The numbers are huge, but its business as usual for Michigan’s fish hatcheries. With these numbers, it would seem we would soon be able to walk on water because of the packed density of fish. This is all done, however, to keep pace with demand, and keeping up with demand means big money.

According to Bridge Magazine, Michigan is second behind Florida in attracting out-of-state recreational fishing which generates $2.3 billion in commerce. Nearly 40 percent of sport fishermen in Michigan rely on stocked fish.

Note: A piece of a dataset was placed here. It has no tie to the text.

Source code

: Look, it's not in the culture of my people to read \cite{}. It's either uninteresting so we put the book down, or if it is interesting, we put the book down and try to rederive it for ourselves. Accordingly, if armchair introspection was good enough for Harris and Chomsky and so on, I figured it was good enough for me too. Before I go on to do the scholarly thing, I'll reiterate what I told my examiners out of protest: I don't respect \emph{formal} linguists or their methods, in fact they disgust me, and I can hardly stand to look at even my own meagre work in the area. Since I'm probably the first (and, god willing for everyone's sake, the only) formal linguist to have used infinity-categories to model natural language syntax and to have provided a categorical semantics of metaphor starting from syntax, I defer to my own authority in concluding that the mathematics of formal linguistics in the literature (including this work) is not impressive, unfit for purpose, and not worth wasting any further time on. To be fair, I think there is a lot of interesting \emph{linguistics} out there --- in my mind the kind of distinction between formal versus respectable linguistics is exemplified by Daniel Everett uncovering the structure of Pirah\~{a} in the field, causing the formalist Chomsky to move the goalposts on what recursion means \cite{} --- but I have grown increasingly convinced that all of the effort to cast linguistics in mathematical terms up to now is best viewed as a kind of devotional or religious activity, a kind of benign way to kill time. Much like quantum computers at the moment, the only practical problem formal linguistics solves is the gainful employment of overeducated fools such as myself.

Here is what each Michigan hatchery provided this year:

Harrietta State Fish Hatchery (west of Cadillac) stocked 916,630 brown and rainbow trout that in total weighed 92,037 pounds. This hatchery stocked 263 sites (the majority located inland).

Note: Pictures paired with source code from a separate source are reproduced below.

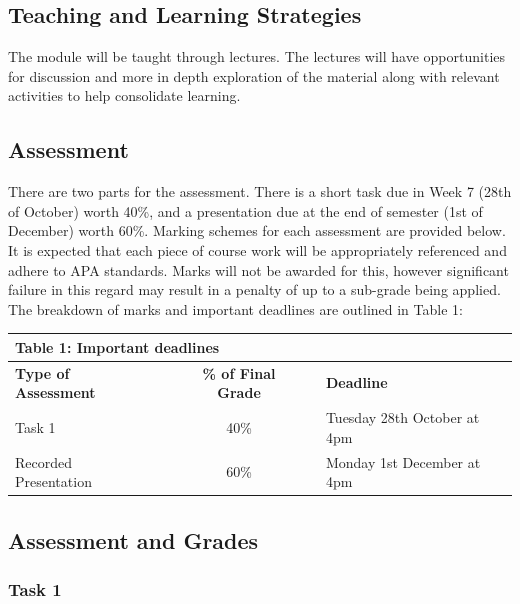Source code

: \documentclass[
  x11names]{article}
\begin{document}
\subsection{Teaching and Learning
Strategies}\label{teaching-and-learning-strategies}

The module will be taught through lectures. The lectures will have
opportunities for discussion and more in depth exploration of the
material along with relevant activities to help consolidate learning.

\subsection{Assessment}\label{assessment}

There are two parts for the assessment. There is a short task due in
Week 7 (28th of October) worth 40\%, and a presentation due at the end
of semester (1st of December) worth 60\%. Marking schemes for each
assessment are provided below. It is expected that each piece of course
work will be appropriately referenced and adhere to APA standards. Marks
will not be awarded for this, however significant failure in this regard
may result in a penalty of up to a sub-grade being applied. The
breakdown of marks and important deadlines are outlined in Table 1:

\bigskip

\begin{tabular}{l >{\centering\arraybackslash}m{.5cm} c >{\centering\arraybackslash}m{.5cm} l}
  \multicolumn{5}{l}{\textbf{Table 1:} Important deadlines} \\
  \hline \hline
  \textbf{Type of Assessment}               & & \textbf{\% of Final Grade} & & \textbf{Deadline} \\ \hline
  Task 1                                   & & 40\%                       & & Tuesday 28th October at 4pm \\ \hline
  Recorded Presentation                                     & & 60\%                       & & Monday 1st December at 4pm \\ \hline \end{tabular}

\bigskip

\subsection{Assessment and Grades}\label{assessment-and-grades}

\subsubsection{Task 1}\label{task-1}
\end{document}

Marquette State Fish Hatchery (near Marquette) stocked 377,076 yearling lake trout, brook trout and splake (a hybrid of lake trout and brook trout) that in total weighed 51,901 pounds. This hatchery stocked a total of 107 inland and Great Lakes sites.

Oden State Fish Hatchery (near Petoskey) stocked 647,699 brown and rainbow trout that in total weighed 120,211 pounds. This hatchery stocked 168 inland and Great Lakes sites.

Platte River State Fish Hatchery

Platte River State Fish Hatchery (near Honor) stocked 3,090,753 fish that included yearling Atlantic and Coho salmon, spring fingerling Chinook salmon and walleye fry that in total weighed 155,696 pounds. This hatchery stocked 46 sites (the majority located on the Great Lakes).

Thompson State Fish Hatchery (near Manistique) stocked 6,944,722 fish that included yearling steelhead, spring fingerling Chinook salmon and walleye fry. These fish weighed 80,833 pounds in total. This hatchery stocked 58 sites (the majority located on the Great Lakes).

Wolf Lake State Fish Hatchery (near Kalamazoo) stocked 6,233,314 fish that included yearling steelhead, spring fingerling Chinook salmon, Great Lakes strain muskellunge, walleye fry and channel catfish obtained from the Ohio DNR, that in total weighed 110,657 pounds. This hatchery stocked 84 sites (the majority located on the Great Lakes).

Lake Superior State University cooperative teaching hatchery (in Sault Ste. Marie) stocked 19,894 Atlantic salmon weighing 2,206 pounds into the St. Marys River.

Included in this year’s total fish stocked were 3 million walleye spring fingerlings. These fish are reared in ponds by the DNR and tribal partners, with extensive support provided by local sporting organizations. These fish were stocked at 110 inland lakes and rivers and Great Lakes sites.

Also included are 14,544 Lake Sturgeon fingerlings reared at stream-side hatcheries and released in various inland and Great Lake tributary streams.

In a state known for its lakes, great and small, it is no wonder that it would take a determined and robust effort to keep these places stocked with the fish that provide so much of the sport that people enjoy on these waters.